Published: 22nd July 2015 05:02 AM  |   Last Updated: 22nd July 2015 05:02 AM   |  A+A-

I strongly condemn the notice issued by the police on the advice of  an Assistant Public Prosecutor to Professor Kancha Ilaiah and the editor and publisher of a Telugu daily that published his article titled “Is God not a Democrat.”  This move was on the basis of a complaint received by two individuals under Sections 153A and 295A of the Indian Penal Code.

Professor Ilaiah is a well-known, highly respected and erudite scholar who has challenged conservatism, orthodoxy and social exclusion in unprecedented ways.  It is extremely important in a democracy to be able to disagree, dissent and debate contrary thoughts and ideas without fear of police action, intimidation or state repression. While the move by individuals filing the complaint is undoubtedly ill-advised, it is even more serious that the police have thought it fit to register an FIR against him under these sections.

Free speech and the resistance to censorship have a long history in this country - and it is our right as citizens under the Constitution of India to speak our minds and trigger debate especially on politics and social injustice. It is no accident that the complainants belong to the VHP - but that is beside the point. Speaking out against caste and speaking of the rights of Dalits and the oppressed classes can never be interpreted as creating enmity between castes in this country. The enmity is perpetuated without respite by the dominant castes through concerted efforts at subjugating Dalits through gruesome violence and discrimination. And matters of religion have historically been at the centre of animated debate and questioning. Can we forget Kabir?

Speaking for the self-respect and dignity of Dalits is a fundamental right under the Constitution and a cornerstone of justice. Can we afford to forget the figure of Ambedkar in the Constituent Assembly? While citizens belonging to the dominant social groups might forget the primacy of the Constitution, can policemen in a constitutional democracy afford to think outside its framework? 

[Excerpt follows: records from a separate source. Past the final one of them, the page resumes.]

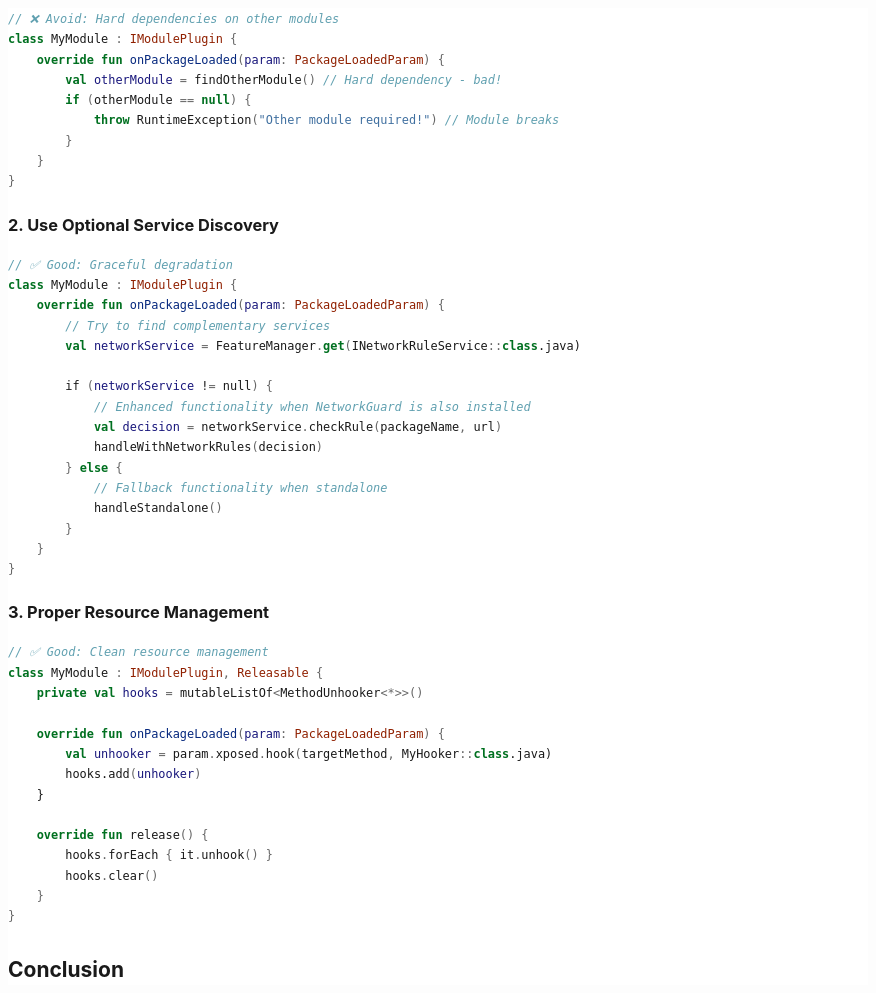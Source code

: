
 ```kotlin
// ❌ Avoid: Hard dependencies on other modules
class MyModule : IModulePlugin {
    override fun onPackageLoaded(param: PackageLoadedParam) {
        val otherModule = findOtherModule() // Hard dependency - bad!
        if (otherModule == null) {
            throw RuntimeException("Other module required!") // Module breaks
        }
    }
}
```

### 2. Use Optional Service Discovery

```kotlin
// ✅ Good: Graceful degradation
class MyModule : IModulePlugin {
    override fun onPackageLoaded(param: PackageLoadedParam) {
        // Try to find complementary services
        val networkService = FeatureManager.get(INetworkRuleService::class.java)
        
        if (networkService != null) {
            // Enhanced functionality when NetworkGuard is also installed
            val decision = networkService.checkRule(packageName, url)
            handleWithNetworkRules(decision)
        } else {
            // Fallback functionality when standalone
            handleStandalone()
        }
    }
}
```

### 3. Proper Resource Management

```kotlin
// ✅ Good: Clean resource management
class MyModule : IModulePlugin, Releasable {
    private val hooks = mutableListOf<MethodUnhooker<*>>()
    
    override fun onPackageLoaded(param: PackageLoadedParam) {
        val unhooker = param.xposed.hook(targetMethod, MyHooker::class.java)
        hooks.add(unhooker)
    }
    
    override fun release() {
        hooks.forEach { it.unhook() }
        hooks.clear()
    }
}
```

## Conclusion
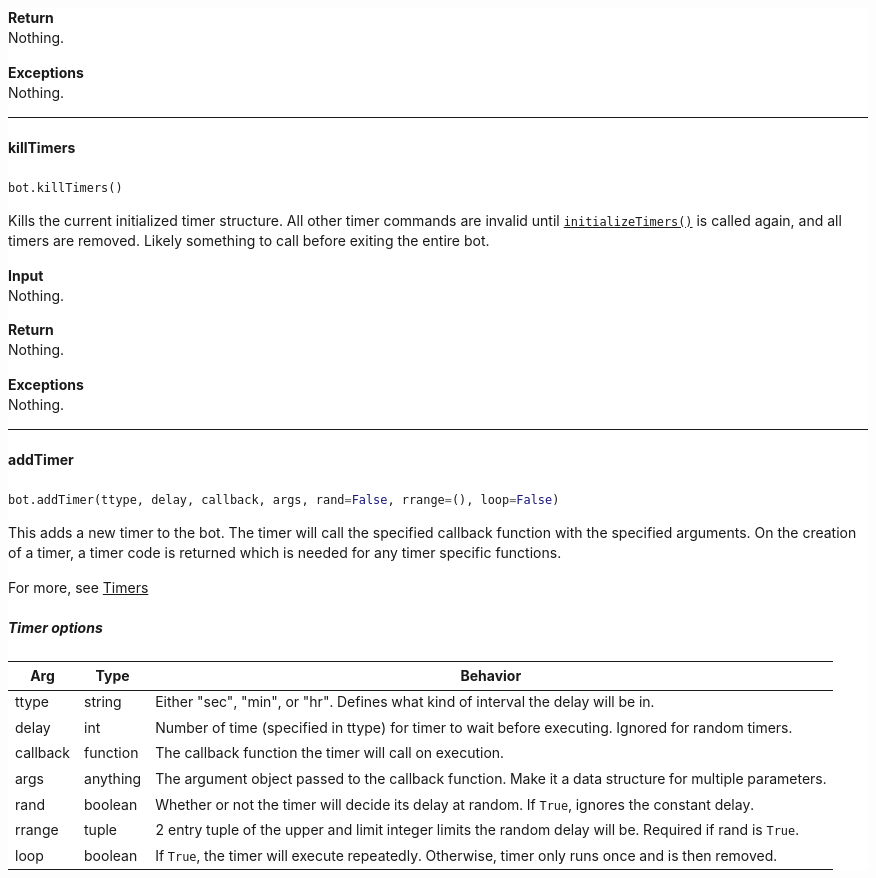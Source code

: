 **Return**  
Nothing.

**Exceptions**  
Nothing.

---

#### killTimers

```python
bot.killTimers()
```

Kills the current initialized timer structure. All other timer commands are invalid until
[`initializeTimers()`](#initializeTimers) is called again, and all timers are removed.
Likely something to call before exiting the entire bot.

**Input**  
Nothing.

**Return**  
Nothing.

**Exceptions**  
Nothing.

---

#### addTimer

```python
bot.addTimer(ttype, delay, callback, args, rand=False, rrange=(), loop=False)
```

This adds a new timer to the bot. The timer will call the specified callback function
with the specified arguments. On the creation of a timer, a timer code is returned which is
needed for any timer specific functions.

For more, see [Timers](#Timers)

##### Timer options

Arg | Type | Behavior
--- | --- | ---
ttype | string | Either "sec", "min", or "hr". Defines what kind of interval the delay will be in.
delay | int | Number of time (specified in ttype) for timer to wait before executing. Ignored for random timers.
callback | function | The callback function the timer will call on execution.
args | anything | The argument object passed to the callback function. Make it a data structure for multiple parameters.
rand | boolean | Whether or not the timer will decide its delay at random. If `True`, ignores the constant delay.
rrange | tuple | 2 entry tuple of the upper and limit integer limits the random delay will be. Required if rand is `True`.
loop | boolean | If `True`, the timer will execute repeatedly. Otherwise, timer only runs once and is then removed.
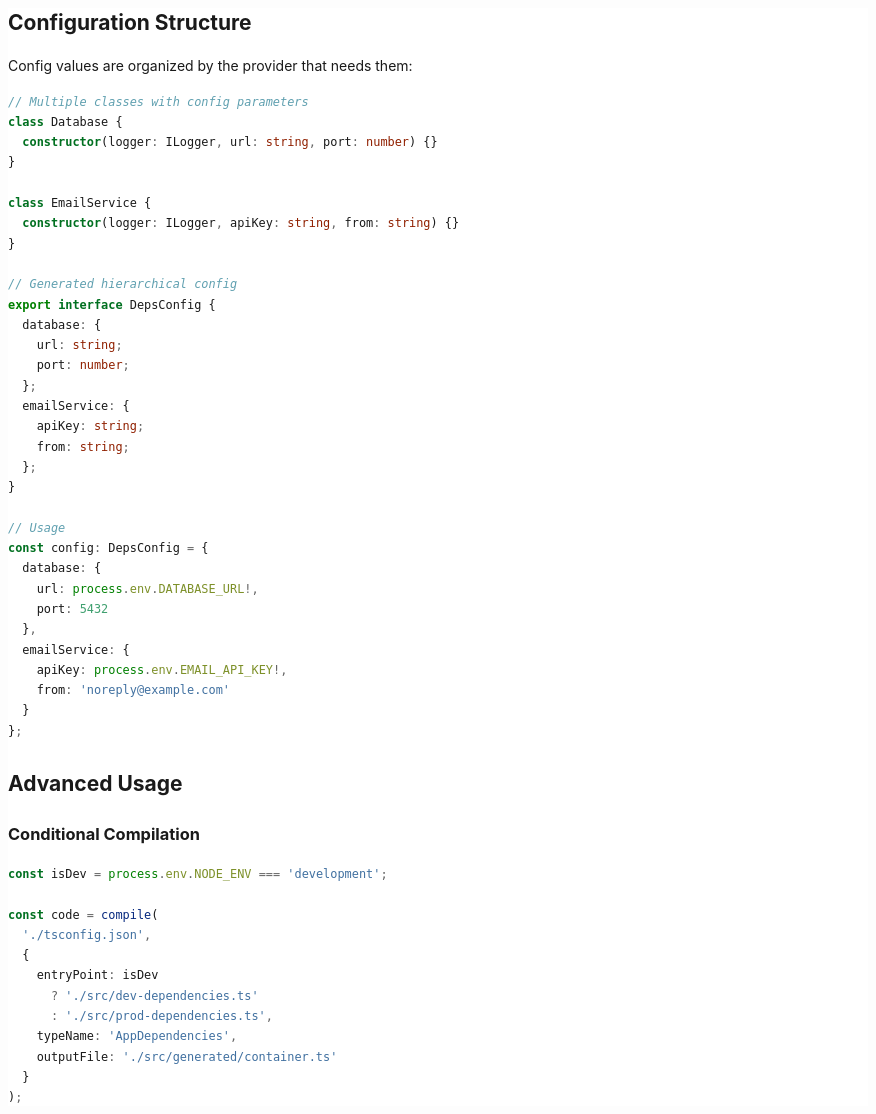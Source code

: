 ## Configuration Structure

Config values are organized by the provider that needs them:

```typescript
// Multiple classes with config parameters
class Database {
  constructor(logger: ILogger, url: string, port: number) {}
}

class EmailService {
  constructor(logger: ILogger, apiKey: string, from: string) {}
}

// Generated hierarchical config
export interface DepsConfig {
  database: {
    url: string;
    port: number;
  };
  emailService: {
    apiKey: string;
    from: string;
  };
}

// Usage
const config: DepsConfig = {
  database: {
    url: process.env.DATABASE_URL!,
    port: 5432
  },
  emailService: {
    apiKey: process.env.EMAIL_API_KEY!,
    from: 'noreply@example.com'
  }
};
```

## Advanced Usage

### Conditional Compilation

```typescript
const isDev = process.env.NODE_ENV === 'development';

const code = compile(
  './tsconfig.json',
  {
    entryPoint: isDev
      ? './src/dev-dependencies.ts'
      : './src/prod-dependencies.ts',
    typeName: 'AppDependencies',
    outputFile: './src/generated/container.ts'
  }
);
```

On what basis did the police officer in Sultan Bazar police station satisfy himself that the complaint had substance enough to merit an arrest warrant, converted while being served into a notice of appearance? The biggest mistake that the political elite, law enforcers and governments make is when they begin to believe that fear can be induced so easily into the defenders of democracy that threats, intimidation or even arrest will dissipate protest and disappear radical ideas and dissent in this country.